老齢年金の受給開始年齢は、原則65歳です。

しかし、多くの企業で定年年齢を60歳と定めており、定年退職後、年金受給開始の65歳まで5年間を無収入で過ごすことになります。

この5年間を私的年金や貯蓄の取り崩し、労働収入によりカバーする世帯もありますが、これらが難しい場合には「繰上げ受給」を選択して年金の受け取り開始を1ヶ月単位で早めることが可能です。

ただし、繰上げ受給制度を利用することにより、年金額が減額される点に注意が必要です。

年金の繰上げ受給により減額される減額率は「繰り上げた月数×0.4%」です。

年金受給開始を1ヶ月遅らせるごとに0.4%ずつ減額されていきます。

なお、減額率は最大24%(昭和37年4月1日以前生まれの場合は最大30%)となるため、これ以上の減額はありません。

しかし、減額された年金額を生涯に渡り受給することになります。
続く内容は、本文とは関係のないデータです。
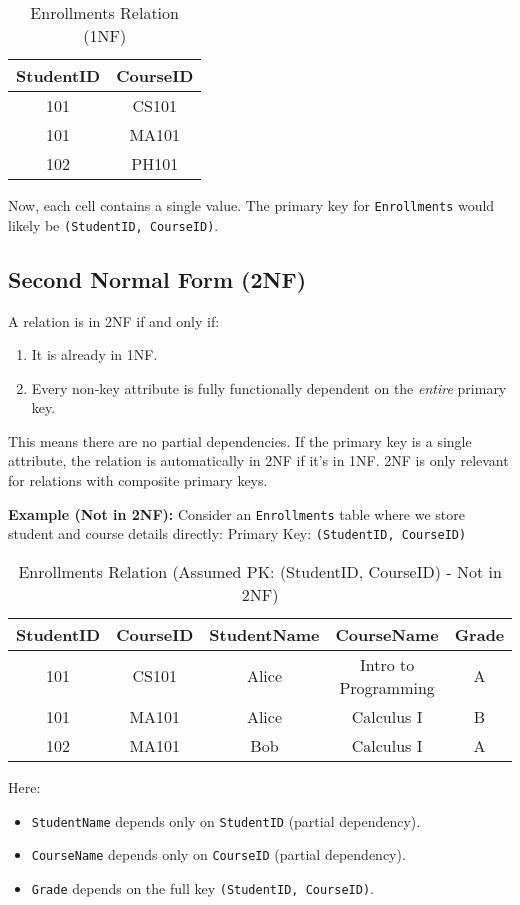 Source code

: \documentclass[12pt]{book}
\begin{document}
\begin{table}[htbp]
\centering
\begin{tabular}{@{}cc@{}}
\toprule
StudentID & CourseID \\
\midrule
101 & CS101 \\
101 & MA101 \\
102 & PH101 \\
\bottomrule
\end{tabular}
\caption{Enrollments Relation (1NF)}
\label{tab:enrollments_1nf}
\end{table}
Now, each cell contains a single value. The primary key for \texttt{Enrollments} would likely be \texttt{(StudentID, CourseID)}.

\subsection{Second Normal Form (2NF)}

A relation is in 2NF if and only if:
\begin{enumerate}
    \item It is already in 1NF.
    \item Every non-key attribute is fully functionally dependent on the \emph{entire} primary key.
\end{enumerate}

This means there are no partial dependencies. If the primary key is a single attribute, the relation is automatically in 2NF if it's in 1NF. 2NF is only relevant for relations with composite primary keys.

\textbf{Example (Not in 2NF):}
Consider an \texttt{Enrollments} table where we store student and course details directly:
Primary Key: \texttt{(StudentID, CourseID)}

\begin{table}[htbp]
\centering
\begin{tabular}{@{}ccccc@{}}
\toprule
StudentID & CourseID & StudentName & CourseName & Grade \\
\midrule
101 & CS101 & Alice & Intro to Programming & A \\
101 & MA101 & Alice & Calculus I & B \\
102 & MA101 & Bob & Calculus I & A \\
\bottomrule
\end{tabular}
\caption{Enrollments Relation (Assumed PK: (StudentID, CourseID) - Not in 2NF)}
\label{tab:not_2nf}
\end{table}

Here:
\begin{itemize}
    \item \texttt{StudentName} depends only on \texttt{StudentID} (partial dependency).
    \item \texttt{CourseName} depends only on \texttt{CourseID} (partial dependency).
    \item \texttt{Grade} depends on the full key \texttt{(StudentID, CourseID)}.
\end{itemize}
\end{document}
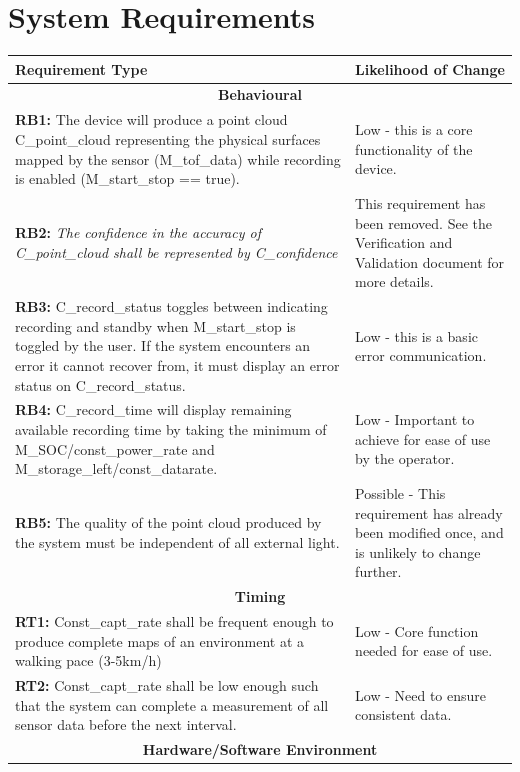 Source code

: \documentclass[11pt]{article}
\begin{document}
	\section{System Requirements}
		\begin{tabularx}{\textwidth}{X p{}}
			\toprule
			\textbf{Requirement Type} & \textbf{Likelihood of Change}\\
			\toprule
			\multicolumn{2}{c}{\textbf{Behavioural}} \\
			\toprule
			\textbf{RB1:} The device will produce a point cloud C\_point\_cloud representing the physical surfaces mapped by the sensor (M\_tof\_data) while recording is enabled (M\_start\_stop == true).  & Low - this is a core functionality of the device. \\
			\midrule
			\textbf{RB2:} \textit{The confidence in the accuracy of C\_point\_cloud shall be represented by C\_confidence}  &  This requirement has been removed. See the Verification and Validation document for more details. \\
			\midrule
			\textbf{RB3:} C\_record\_status toggles between indicating recording and standby when M\_start\_stop is toggled by the user. If the system encounters an error it cannot recover from, it must display an error status on C\_record\_status.  & Low - this is a basic error communication. \\
			\midrule
			\textbf{RB4:} C\_record\_time will display remaining available recording time by taking the minimum of M\_SOC/const\_power\_rate and M\_storage\_left/const\_datarate.  &  Low - Important to achieve for ease of use by the operator. \\
			\midrule
			\textbf{RB5:} The quality of the point cloud produced by the system must be independent of all external light.  &  Possible - This requirement has already been modified once, and is unlikely to change further. \\
			\toprule
			\multicolumn{2}{c}{\textbf{Timing}} \\
			\toprule
			\textbf{RT1:} Const\_capt\_rate shall be frequent enough to produce complete maps of an environment at a walking pace (3-5km/h)  & Low - Core function needed for ease of use. \\
			\midrule
			\textbf{RT2:} Const\_capt\_rate shall be low enough such that the system can complete a measurement of all sensor data before the next interval.  & Low - Need to ensure consistent data.\\
			\toprule
			\multicolumn{2}{c}{\textbf{Hardware/Software Environment}} \\

\end{tabularx}
\end{document}
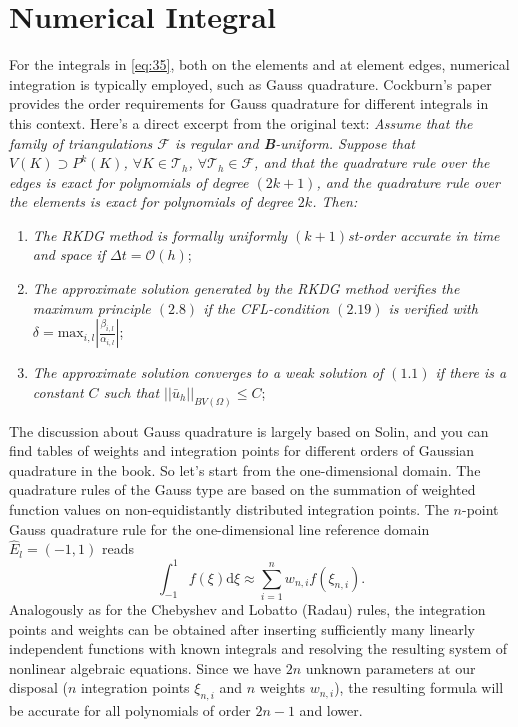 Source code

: \documentclass{develop-note}
\begin{document}
\section{Numerical Integral}

For the integrals in \autoref{eq:35}, both on the elements and at element edges, numerical integration is typically employed, such as Gauss quadrature. Cockburn's paper\cite{cockburnRungeKuttaLocalProjection1990} provides the order requirements for Gauss quadrature for different integrals in this context. Here's a direct excerpt from the original text: \textit{Assume that the family of triangulations $\mathscr{F}$ is regular and \textbf{B}-uniform. Suppose that $V(K)\supset P^{k}(K)$, $\forall K\in\mathscr{T}_{h}$, $\forall\mathscr{T}_{h}\in\mathscr{F}$, and that the quadrature rule over the edges is exact for polynomials of degree $(2k +1)$, and the quadrature rule over the elements is exact for polynomials of degree $2k$. Then:}
\begin{enumerate}
  \item \textit{The RKDG method is formally uniformly $(k+1)$st-order accurate in time and space if $\Delta t=\mathcal{O}(h)$};
  \item \textit{The approximate solution generated by the RKDG method verifies the maximum principle $(2.8)$ if the CFL-condition $(2.19)$ is verified with $\delta=\mathrm{max}_{i,l}\left|\frac{\beta_{i,l}}{\alpha_{i,l}}\right|$};
  \item \textit{The approximate solution converges to a weak solution of $(1.1)$ if there is a constant $C$ such that $||\bar{u}_{h}||_{BV(\Omega)}\le C$};
\end{enumerate}

The discussion about Gauss quadrature is largely based on Solin\cite{solinHigherOrderFiniteElement2003}, and you can find tables of weights and integration points for different orders of Gaussian quadrature in the book. So let's start from the one-dimensional domain. The quadrature rules of the Gauss type are based on the summation of weighted function values on non-equidistantly distributed integration points. The $n$-point Gauss quadrature rule for the one-dimensional line reference domain $\hat{E}_{l}=(-1,1)$ reads
\begin{equation}
  \int_{-1}^{1}f(\xi)\mathrm{d}\xi\approx\sum_{i=1}^{n}w_{n,i}f(\xi_{n,i}).
\end{equation}
Analogously as for the Chebyshev and Lobatto (Radau) rules, the integration points and weights can be obtained after inserting sufficiently many linearly independent functions with known integrals and resolving the resulting system of nonlinear algebraic equations. Since we have $2n$ unknown parameters at our disposal ($n$ integration points $\xi_{n,i}$ and $n$ weights $w_{n,i}$), the resulting formula will be accurate for all polynomials of order $2n-1$ and lower.
\end{document}
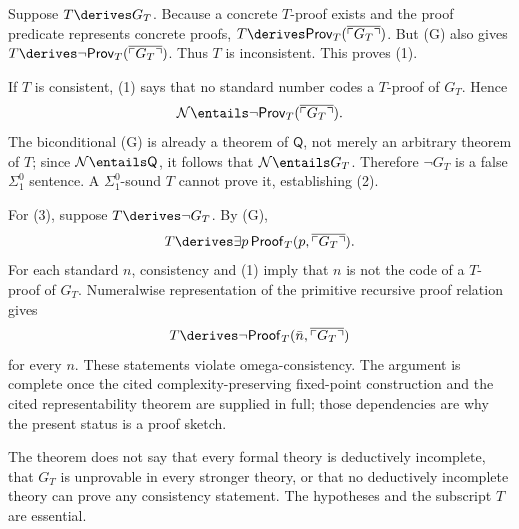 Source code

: \begin{proofplan}
Suppose \(T\derives G_T\).  Because a concrete \(T\)-proof exists and the
proof predicate represents concrete proofs,
\(T\derives\mathsf{Prov}_T(\overline{\ulcorner G_T\urcorner})\).  But (G)
also gives
\(T\derives\neg\mathsf{Prov}_T(\overline{\ulcorner G_T\urcorner})\).
Thus \(T\) is inconsistent.  This proves (1).

If \(T\) is consistent, (1) says that no standard number codes a
\(T\)-proof of \(G_T\).  Hence
\[
  \mathcal N\entails
  \neg\mathsf{Prov}_T(\overline{\ulcorner G_T\urcorner}).
\]
The biconditional (G) is already a theorem of \(\mathsf Q\), not merely an
arbitrary theorem of \(T\); since \(\mathcal N\entails\mathsf Q\), it follows
that \(\mathcal N\entails G_T\).
Therefore \(\neg G_T\) is a false \(\Sigma^0_1\) sentence.  A
\(\Sigma^0_1\)-sound \(T\) cannot prove it, establishing (2).

For (3), suppose \(T\derives\neg G_T\).  By (G),
\[
  T\derives\exists p\,
  \mathsf{Proof}_T(p,\overline{\ulcorner G_T\urcorner}).
\]
For each standard \(n\), consistency and (1) imply that \(n\) is not the code
of a \(T\)-proof of \(G_T\).  Numeralwise representation of the primitive
recursive proof relation gives
\[
  T\derives\neg
  \mathsf{Proof}_T(\bar n,\overline{\ulcorner G_T\urcorner})
\]
for every \(n\).  These statements violate omega-consistency.
The argument is complete once the cited complexity-preserving fixed-point
construction and the cited representability theorem are supplied in full;
those dependencies are why the present status is a proof sketch.
\end{proofplan}

\begin{warning}
The theorem does not say that every formal theory is deductively incomplete,
that \(G_T\) is unprovable in every stronger theory, or that no deductively
incomplete theory can prove any consistency statement.  The hypotheses and
the subscript \(T\) are essential.
\end{warning}

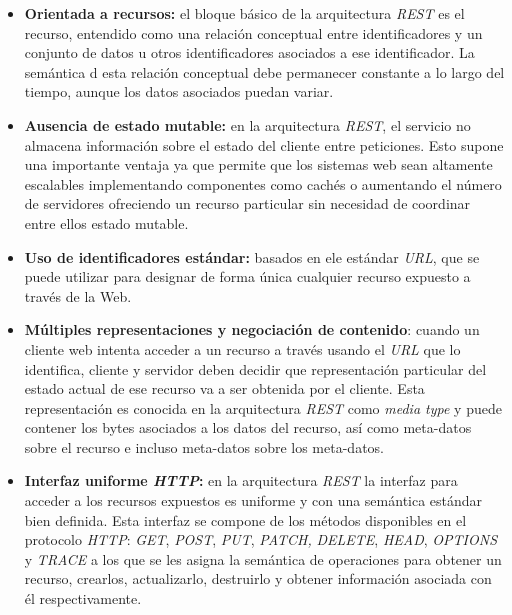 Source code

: \begin{itemize}
\item \textbf{Orientada a recursos:} el bloque b\'asico de la arquitectura \textit{REST} es el recurso, entendido como una relaci\'on conceptual entre identificadores y un conjunto de datos u otros identificadores asociados a ese identificador. La sem\'antica d esta relaci\'on conceptual debe permanecer constante a lo largo del tiempo, aunque los datos asociados puedan variar.

\item \textbf{Ausencia de estado mutable:} en la arquitectura \textit{REST}, el servicio no almacena informaci\'on sobre el estado del cliente entre peticiones. Esto supone una importante ventaja ya que permite que los sistemas web sean altamente escalables implementando componentes como cach\'es o aumentando el n\'umero de servidores ofreciendo un recurso particular sin necesidad de coordinar entre ellos estado mutable.

\item \textbf{Uso de identificadores est\'andar:} basados en ele est\'andar \textit{URL}, que se puede utilizar para designar de forma \'unica cualquier recurso expuesto a trav\'es de la Web.

\item \textbf{M\'ultiples representaciones y negociaci\'on de contenido}: cuando un cliente web intenta acceder a un recurso a trav\'es usando el \textit{URL} que lo identifica, cliente y servidor deben decidir que representaci\'on particular del estado actual de ese recurso va a ser obtenida por el cliente. Esta representaci\'on es conocida en la arquitectura \textit{REST} como \textit{media type} y puede contener los bytes asociados a los datos del recurso, as\'i como meta-datos sobre el recurso e incluso meta-datos sobre los meta-datos.

\item \textbf{Interfaz uniforme \textit{HTTP}:} en la arquitectura \textit{REST} la interfaz para acceder a los recursos expuestos es uniforme y con una sem\'antica est\'andar bien definida. Esta interfaz se compone de los m\'etodos disponibles en el protocolo \textit{HTTP}: \textit{GET}, \textit{POST}, \textit{PUT}, \textit{PATCH, }\textit{DELETE}, \textit{HEAD}, \textit{OPTIONS} y \textit{TRACE} a los que se les asigna la sem\'antica de operaciones para obtener un recurso, crearlos, actualizarlo, destruirlo y obtener informaci\'on asociada con \'el respectivamente.

\end{itemize}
60歳~64歳までの期間限定の減額ではなく、ずっと減額されたままとなりますので、繰上げ受給制度の利用は慎重に判断しなければいけません。

また、繰上げ受給をしていない場合、65歳未満の方は特別支給の老齢厚生年金を受給している可能性があります。

特別支給の老齢厚生年金の定額部分の支給開始年齢の引上げにより、定額部分のない、報酬比例部分のみとなるため、受給額は少なくなります。

4. 老後のために早めに準備を

今回は65歳以上を中心に、貯蓄額や国民年金・厚生年金の受給額を見てきました。

実際に見ていくと、公的年金だけで生活していくのは厳しいと感じましたね。

現役時代に準備をしておかないと、老後生活は大変苦しいものになってしまいそうです。

貯蓄も必要ですが、資産運用などの「お金に働いてもらう」考え方も非常に重要です。

最近では、国が資産形成を後押しする「NISA」や「iDeCo(イデコ:個人型確定拠出年金)」といった制度が注目されています。

どちらもリスクを伴う金融商品で資産運用を行うことになりますが、低金利の預貯金より「増える」期待があることと、税制面で非課税というメリットを享受することができる制度です。

もちろん、これら以外にもさまざまな方法がありますから、自分に合う方法を見つけるために、一度リサーチしてみてはいかがでしょうか。